In video games, Non-Player Characters (NPCs) can be central to the player experience, providing agents that players can engage with in interesting and entertaining ways. In many games, the interactions between players and NPCs involve conversations. These are universally highly scripted and limited in scope, usually requiring players to select from a set of prespecified responses in a dialog tree. Conversational interactions rarely directly involve dynamic negotiation of game state. Players cannot, for example, induce NPCs to perform actions that they were not explicitly preprogrammed to do.
This scripted gaming paradigm is about to be shattered. In the not-too-distant future, gamers will encounter transformative new experiences ushered in by extremely large pretrained neural network models that are already changing the shape of text, conversation, code, and image generation. Players will be able to engage in much richer conversational interactions with NPCs than has hitherto been thought possible, perform actions collaboratively with agents within the game, and perhaps even eventually transfer personal assistants from one game to the next. Game creators, likewise, will find that these technologies may fundamentally change the ways that they approach the development of NPCs, side quests, story lines, and even entire worlds, all through natural language descriptions. Entirely new classes of games may emerge.

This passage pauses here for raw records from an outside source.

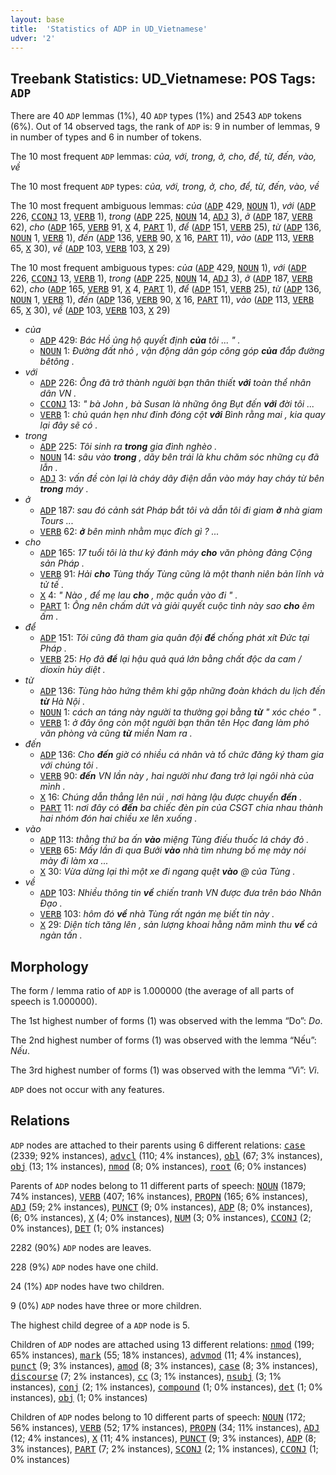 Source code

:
 ```yaml
---
layout: base
title:  'Statistics of ADP in UD_Vietnamese'
udver: '2'
---
```


## Treebank Statistics: UD_Vietnamese: POS Tags: `ADP`

There are 40 `ADP` lemmas (1%), 40 `ADP` types (1%) and 2543 `ADP` tokens (6%).
Out of 14 observed tags, the rank of `ADP` is: 9 in number of lemmas, 9 in number of types and 6 in number of tokens.

The 10 most frequent `ADP` lemmas: <em>của, với, trong, ở, cho, để, từ, đến, vào, về</em>

The 10 most frequent `ADP` types:  <em>của, với, trong, ở, cho, để, từ, đến, vào, về</em>

The 10 most frequent ambiguous lemmas: <em>của</em> (<tt><a href="vi-pos-ADP.html">ADP</a></tt> 429, <tt><a href="vi-pos-NOUN.html">NOUN</a></tt> 1), <em>với</em> (<tt><a href="vi-pos-ADP.html">ADP</a></tt> 226, <tt><a href="vi-pos-CCONJ.html">CCONJ</a></tt> 13, <tt><a href="vi-pos-VERB.html">VERB</a></tt> 1), <em>trong</em> (<tt><a href="vi-pos-ADP.html">ADP</a></tt> 225, <tt><a href="vi-pos-NOUN.html">NOUN</a></tt> 14, <tt><a href="vi-pos-ADJ.html">ADJ</a></tt> 3), <em>ở</em> (<tt><a href="vi-pos-ADP.html">ADP</a></tt> 187, <tt><a href="vi-pos-VERB.html">VERB</a></tt> 62), <em>cho</em> (<tt><a href="vi-pos-ADP.html">ADP</a></tt> 165, <tt><a href="vi-pos-VERB.html">VERB</a></tt> 91, <tt><a href="vi-pos-X.html">X</a></tt> 4, <tt><a href="vi-pos-PART.html">PART</a></tt> 1), <em>để</em> (<tt><a href="vi-pos-ADP.html">ADP</a></tt> 151, <tt><a href="vi-pos-VERB.html">VERB</a></tt> 25), <em>từ</em> (<tt><a href="vi-pos-ADP.html">ADP</a></tt> 136, <tt><a href="vi-pos-NOUN.html">NOUN</a></tt> 1, <tt><a href="vi-pos-VERB.html">VERB</a></tt> 1), <em>đến</em> (<tt><a href="vi-pos-ADP.html">ADP</a></tt> 136, <tt><a href="vi-pos-VERB.html">VERB</a></tt> 90, <tt><a href="vi-pos-X.html">X</a></tt> 16, <tt><a href="vi-pos-PART.html">PART</a></tt> 11), <em>vào</em> (<tt><a href="vi-pos-ADP.html">ADP</a></tt> 113, <tt><a href="vi-pos-VERB.html">VERB</a></tt> 65, <tt><a href="vi-pos-X.html">X</a></tt> 30), <em>về</em> (<tt><a href="vi-pos-ADP.html">ADP</a></tt> 103, <tt><a href="vi-pos-VERB.html">VERB</a></tt> 103, <tt><a href="vi-pos-X.html">X</a></tt> 29)

The 10 most frequent ambiguous types:  <em>của</em> (<tt><a href="vi-pos-ADP.html">ADP</a></tt> 429, <tt><a href="vi-pos-NOUN.html">NOUN</a></tt> 1), <em>với</em> (<tt><a href="vi-pos-ADP.html">ADP</a></tt> 226, <tt><a href="vi-pos-CCONJ.html">CCONJ</a></tt> 13, <tt><a href="vi-pos-VERB.html">VERB</a></tt> 1), <em>trong</em> (<tt><a href="vi-pos-ADP.html">ADP</a></tt> 225, <tt><a href="vi-pos-NOUN.html">NOUN</a></tt> 14, <tt><a href="vi-pos-ADJ.html">ADJ</a></tt> 3), <em>ở</em> (<tt><a href="vi-pos-ADP.html">ADP</a></tt> 187, <tt><a href="vi-pos-VERB.html">VERB</a></tt> 62), <em>cho</em> (<tt><a href="vi-pos-ADP.html">ADP</a></tt> 165, <tt><a href="vi-pos-VERB.html">VERB</a></tt> 91, <tt><a href="vi-pos-X.html">X</a></tt> 4, <tt><a href="vi-pos-PART.html">PART</a></tt> 1), <em>để</em> (<tt><a href="vi-pos-ADP.html">ADP</a></tt> 151, <tt><a href="vi-pos-VERB.html">VERB</a></tt> 25), <em>từ</em> (<tt><a href="vi-pos-ADP.html">ADP</a></tt> 136, <tt><a href="vi-pos-NOUN.html">NOUN</a></tt> 1, <tt><a href="vi-pos-VERB.html">VERB</a></tt> 1), <em>đến</em> (<tt><a href="vi-pos-ADP.html">ADP</a></tt> 136, <tt><a href="vi-pos-VERB.html">VERB</a></tt> 90, <tt><a href="vi-pos-X.html">X</a></tt> 16, <tt><a href="vi-pos-PART.html">PART</a></tt> 11), <em>vào</em> (<tt><a href="vi-pos-ADP.html">ADP</a></tt> 113, <tt><a href="vi-pos-VERB.html">VERB</a></tt> 65, <tt><a href="vi-pos-X.html">X</a></tt> 30), <em>về</em> (<tt><a href="vi-pos-ADP.html">ADP</a></tt> 103, <tt><a href="vi-pos-VERB.html">VERB</a></tt> 103, <tt><a href="vi-pos-X.html">X</a></tt> 29)


* <em>của</em>
  * <tt><a href="vi-pos-ADP.html">ADP</a></tt> 429: <em>Bác Hồ ủng hộ quyết định <b>của</b> tôi ... " .</em>
  * <tt><a href="vi-pos-NOUN.html">NOUN</a></tt> 1: <em>Đường đất nhỏ , vận động dân góp công góp <b>của</b> đắp đường bêtông .</em>
* <em>với</em>
  * <tt><a href="vi-pos-ADP.html">ADP</a></tt> 226: <em>Ông đã trở thành người bạn thân thiết <b>với</b> toàn thể nhân dân VN .</em>
  * <tt><a href="vi-pos-CCONJ.html">CCONJ</a></tt> 13: <em>" bà John , bà Susan là những ông Bụt đến <b>với</b> đời tôi ...</em>
  * <tt><a href="vi-pos-VERB.html">VERB</a></tt> 1: <em>chủ quán hẹn như đinh đóng cột <b>với</b> Bình rằng mai , kia quay lại đây sẽ có .</em>
* <em>trong</em>
  * <tt><a href="vi-pos-ADP.html">ADP</a></tt> 225: <em>Tôi sinh ra <b>trong</b> gia đình nghèo .</em>
  * <tt><a href="vi-pos-NOUN.html">NOUN</a></tt> 14: <em>sâu vào <b>trong</b> , dãy bên trái là khu chăm sóc những cụ đã lẫn .</em>
  * <tt><a href="vi-pos-ADJ.html">ADJ</a></tt> 3: <em>vấn đề còn lại là cháy dây điện dẫn vào máy hay cháy từ bên <b>trong</b> máy .</em>
* <em>ở</em>
  * <tt><a href="vi-pos-ADP.html">ADP</a></tt> 187: <em>sau đó cảnh sát Pháp bắt tôi và dẫn tôi đi giam <b>ở</b> nhà giam Tours ...</em>
  * <tt><a href="vi-pos-VERB.html">VERB</a></tt> 62: <em><b>ở</b> bên mình nhằm mục đích gì ? ...</em>
* <em>cho</em>
  * <tt><a href="vi-pos-ADP.html">ADP</a></tt> 165: <em>17 tuổi tôi là thư ký đánh máy <b>cho</b> văn phòng đảng Cộng sản Pháp .</em>
  * <tt><a href="vi-pos-VERB.html">VERB</a></tt> 91: <em>Hải <b>cho</b> Tùng thấy Tùng cũng là một thanh niên bản lĩnh và tử tế .</em>
  * <tt><a href="vi-pos-X.html">X</a></tt> 4: <em>" Nào , để mẹ lau <b>cho</b> , mặc quần vào đi " .</em>
  * <tt><a href="vi-pos-PART.html">PART</a></tt> 1: <em>Ông nên chấm dứt và giải quyết cuộc tình này sao <b>cho</b> êm ấm .</em>
* <em>để</em>
  * <tt><a href="vi-pos-ADP.html">ADP</a></tt> 151: <em>Tôi cũng đã tham gia quân đội <b>để</b> chống phát xít Đức tại Pháp .</em>
  * <tt><a href="vi-pos-VERB.html">VERB</a></tt> 25: <em>Họ đã <b>để</b> lại hậu quả quá lớn bằng chất độc da cam / dioxin hủy diệt .</em>
* <em>từ</em>
  * <tt><a href="vi-pos-ADP.html">ADP</a></tt> 136: <em>Tùng hào hứng thêm khi gặp những đoàn khách du lịch đến <b>từ</b> Hà Nội .</em>
  * <tt><a href="vi-pos-NOUN.html">NOUN</a></tt> 1: <em>cách an táng này người ta thường gọi bằng <b>từ</b> " xóc chéo " .</em>
  * <tt><a href="vi-pos-VERB.html">VERB</a></tt> 1: <em>ở đây ông còn một người bạn thân tên Học đang làm phó văn phòng và cũng <b>từ</b> miền Nam ra .</em>
* <em>đến</em>
  * <tt><a href="vi-pos-ADP.html">ADP</a></tt> 136: <em>Cho <b>đến</b> giờ có nhiều cá nhân và tổ chức đăng ký tham gia với chúng tôi .</em>
  * <tt><a href="vi-pos-VERB.html">VERB</a></tt> 90: <em><b>đến</b> VN lần này , hai người như đang trở lại ngôi nhà của mình .</em>
  * <tt><a href="vi-pos-X.html">X</a></tt> 16: <em>Chúng dẫn thẳng lên núi , nơi hàng lậu được chuyển <b>đến</b> .</em>
  * <tt><a href="vi-pos-PART.html">PART</a></tt> 11: <em>nơi đây có <b>đến</b> ba chiếc đèn pin của CSGT chia nhau thành hai nhóm đón hai chiều xe lên xuống .</em>
* <em>vào</em>
  * <tt><a href="vi-pos-ADP.html">ADP</a></tt> 113: <em>thằng thứ ba ấn <b>vào</b> miệng Tùng điếu thuốc lá cháy đỏ .</em>
  * <tt><a href="vi-pos-VERB.html">VERB</a></tt> 65: <em>Mấy lần đi qua Bưởi <b>vào</b> nhà tìm nhưng bố mẹ mày nói mày đi làm xa ...</em>
  * <tt><a href="vi-pos-X.html">X</a></tt> 30: <em>Vừa dừng lại thì một xe đi ngang quệt <b>vào</b> @ của Tùng .</em>
* <em>về</em>
  * <tt><a href="vi-pos-ADP.html">ADP</a></tt> 103: <em>Nhiều thông tin <b>về</b> chiến tranh VN được đưa trên báo Nhân Đạo .</em>
  * <tt><a href="vi-pos-VERB.html">VERB</a></tt> 103: <em>hôm đó <b>về</b> nhà Tùng rất ngán mẹ biết tin này .</em>
  * <tt><a href="vi-pos-X.html">X</a></tt> 29: <em>Diện tích tăng lên , sản lượng khoai hằng năm mình thu <b>về</b> cả ngàn tấn .</em>

## Morphology

The form / lemma ratio of `ADP` is 1.000000 (the average of all parts of speech is 1.000000).

The 1st highest number of forms (1) was observed with the lemma “Do”: <em>Do</em>.

The 2nd highest number of forms (1) was observed with the lemma “Nếu”: <em>Nếu</em>.

The 3rd highest number of forms (1) was observed with the lemma “Vì”: <em>Vì</em>.

`ADP` does not occur with any features.


## Relations

`ADP` nodes are attached to their parents using 6 different relations: <tt><a href="vi-dep-case.html">case</a></tt> (2339; 92% instances), <tt><a href="vi-dep-advcl.html">advcl</a></tt> (110; 4% instances), <tt><a href="vi-dep-obl.html">obl</a></tt> (67; 3% instances), <tt><a href="vi-dep-obj.html">obj</a></tt> (13; 1% instances), <tt><a href="vi-dep-nmod.html">nmod</a></tt> (8; 0% instances), <tt><a href="vi-dep-root.html">root</a></tt> (6; 0% instances)

Parents of `ADP` nodes belong to 11 different parts of speech: <tt><a href="vi-pos-NOUN.html">NOUN</a></tt> (1879; 74% instances), <tt><a href="vi-pos-VERB.html">VERB</a></tt> (407; 16% instances), <tt><a href="vi-pos-PROPN.html">PROPN</a></tt> (165; 6% instances), <tt><a href="vi-pos-ADJ.html">ADJ</a></tt> (59; 2% instances), <tt><a href="vi-pos-PUNCT.html">PUNCT</a></tt> (9; 0% instances), <tt><a href="vi-pos-ADP.html">ADP</a></tt> (8; 0% instances),  (6; 0% instances), <tt><a href="vi-pos-X.html">X</a></tt> (4; 0% instances), <tt><a href="vi-pos-NUM.html">NUM</a></tt> (3; 0% instances), <tt><a href="vi-pos-CCONJ.html">CCONJ</a></tt> (2; 0% instances), <tt><a href="vi-pos-DET.html">DET</a></tt> (1; 0% instances)

2282 (90%) `ADP` nodes are leaves.

228 (9%) `ADP` nodes have one child.

24 (1%) `ADP` nodes have two children.

9 (0%) `ADP` nodes have three or more children.

The highest child degree of a `ADP` node is 5.

Children of `ADP` nodes are attached using 13 different relations: <tt><a href="vi-dep-nmod.html">nmod</a></tt> (199; 65% instances), <tt><a href="vi-dep-mark.html">mark</a></tt> (55; 18% instances), <tt><a href="vi-dep-advmod.html">advmod</a></tt> (11; 4% instances), <tt><a href="vi-dep-punct.html">punct</a></tt> (9; 3% instances), <tt><a href="vi-dep-amod.html">amod</a></tt> (8; 3% instances), <tt><a href="vi-dep-case.html">case</a></tt> (8; 3% instances), <tt><a href="vi-dep-discourse.html">discourse</a></tt> (7; 2% instances), <tt><a href="vi-dep-cc.html">cc</a></tt> (3; 1% instances), <tt><a href="vi-dep-nsubj.html">nsubj</a></tt> (3; 1% instances), <tt><a href="vi-dep-conj.html">conj</a></tt> (2; 1% instances), <tt><a href="vi-dep-compound.html">compound</a></tt> (1; 0% instances), <tt><a href="vi-dep-det.html">det</a></tt> (1; 0% instances), <tt><a href="vi-dep-obj.html">obj</a></tt> (1; 0% instances)

Children of `ADP` nodes belong to 10 different parts of speech: <tt><a href="vi-pos-NOUN.html">NOUN</a></tt> (172; 56% instances), <tt><a href="vi-pos-VERB.html">VERB</a></tt> (52; 17% instances), <tt><a href="vi-pos-PROPN.html">PROPN</a></tt> (34; 11% instances), <tt><a href="vi-pos-ADJ.html">ADJ</a></tt> (12; 4% instances), <tt><a href="vi-pos-X.html">X</a></tt> (11; 4% instances), <tt><a href="vi-pos-PUNCT.html">PUNCT</a></tt> (9; 3% instances), <tt><a href="vi-pos-ADP.html">ADP</a></tt> (8; 3% instances), <tt><a href="vi-pos-PART.html">PART</a></tt> (7; 2% instances), <tt><a href="vi-pos-SCONJ.html">SCONJ</a></tt> (2; 1% instances), <tt><a href="vi-pos-CCONJ.html">CCONJ</a></tt> (1; 0% instances)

The Natural Language Processing Group at Microsoft Research has teamed with Xbox Gaming, Semantic Machines, and the Office of the CTO in a project that takes the first steps toward making some of this vision a reality. Some hints of things to come were presented in a fun demo at Microsoft Build in May this year. Now, in a paper (presented at the WordPlay 2022 Workshop), the team explores in greater detail the potential for, and challenges of, creating functionally agentive NPCs with which players can hold free-form conversations that are grounded in game, and can have the NPC adaptively generate code that calls functions exposed by the game API.
We chose Minecraft as our test bed–it’s an open-world game, rich in game lore, in which players creatively build artifacts in the environment, which makes it ideal for our research. Conversations with NPCs are not a standard feature of the game, so this is a relatively pristine environment in which to explore interactions with NPCs that can converse and perform tasks on behalf of players. In addition, Minecraft has several game APIs that permit large language models to write function calls that enable the NPC to perform in-game actions. Figures 1 and 2 depict two examples of player interactions with such an NPC in Minecraft.
In the present experiments, we use a single language model, OpenAI Codex (Chen et al., 2021), to generate both conversational responses and code. We employ a strategy known as few-shot prompting, in which a small number of sample instances in the prompt given to the model generalize to new unseen input (Brown et al., 2020). By the simple expedient of including examples of both natural language conversations and code in the Codex prompt, the model can generalize to interesting new settings, opening up intriguing possibilities for enhanced player experiences and game development.
The prompt provides the model with the natural language commands and the code samples necessary to enable basic NPC functionalities such as moving around, following the player, locating resources, mining, and crafting artifacts. Figure 3 includes a sample of this prompt. Each new conversational input from the player is appended to this seed prompt and sent to the model for evaluation. When the completion includes a function call to the game API, the corresponding action is performed by the NPC inside the game. When it includes a call to the bot.chat() function, a response string is displayed in the chat interface. For each subsequent input, the prompt includes the seed prompt plus the previous player inputs and model completions. When the prompt exceeds the currently allowed token limit (2048 tokens), we revert to the seed prompt and report to the player that the context has been reset.
The paper presents an evaluation of the performance of these prompted NPCs through an exploratory user study. We asked eight experienced gamers to interact with an NPC to accomplish tasks in a Minecraft realm–obtain crafting recipes, mine resources, craft items and, lastly, break out of two escape rooms. We found that the NPC exhibits multiple capabilities: it can parse unseen commands, generalize to new functionality, hold multi-turn conversation, generate language about code, switch between code and language generation, answer questions, and generate novel function chains. Short videos showing sample interactions with the participants are available on GitHub (opens in new tab), along with the original prompts and supporting code, so that others can explore the possibilities for themselves.
Gaming environments offer an excellent sandbox for exploring the road ahead in artificial intelligence, with implications beyond gaming to other consumer applications. There are a lot of challenges. We observed numerous issues in our prompt-based approach, from calling of non-existent functions and conversational responses instead of function calls, to factual inaccuracies, inconsistent persona, and recency bias. Many of these issues are already familiar to people researching conversational agents, others are new and cross-modal. So, it is early days yet. It will take time, experimentation and a great deal of ingenuity, innovation and possibly entirely new classes of models to resolve them. In the near term, it is likely that game creators will benefit first from tooling that allows them to use conversational and coding suggestions generated by the models to accelerate development and to explore new possibilities for engaging game scenarios. But the promise of the pretrained models is real, and in due course we expect them to bring exciting new kinds of experiences to the gaming community.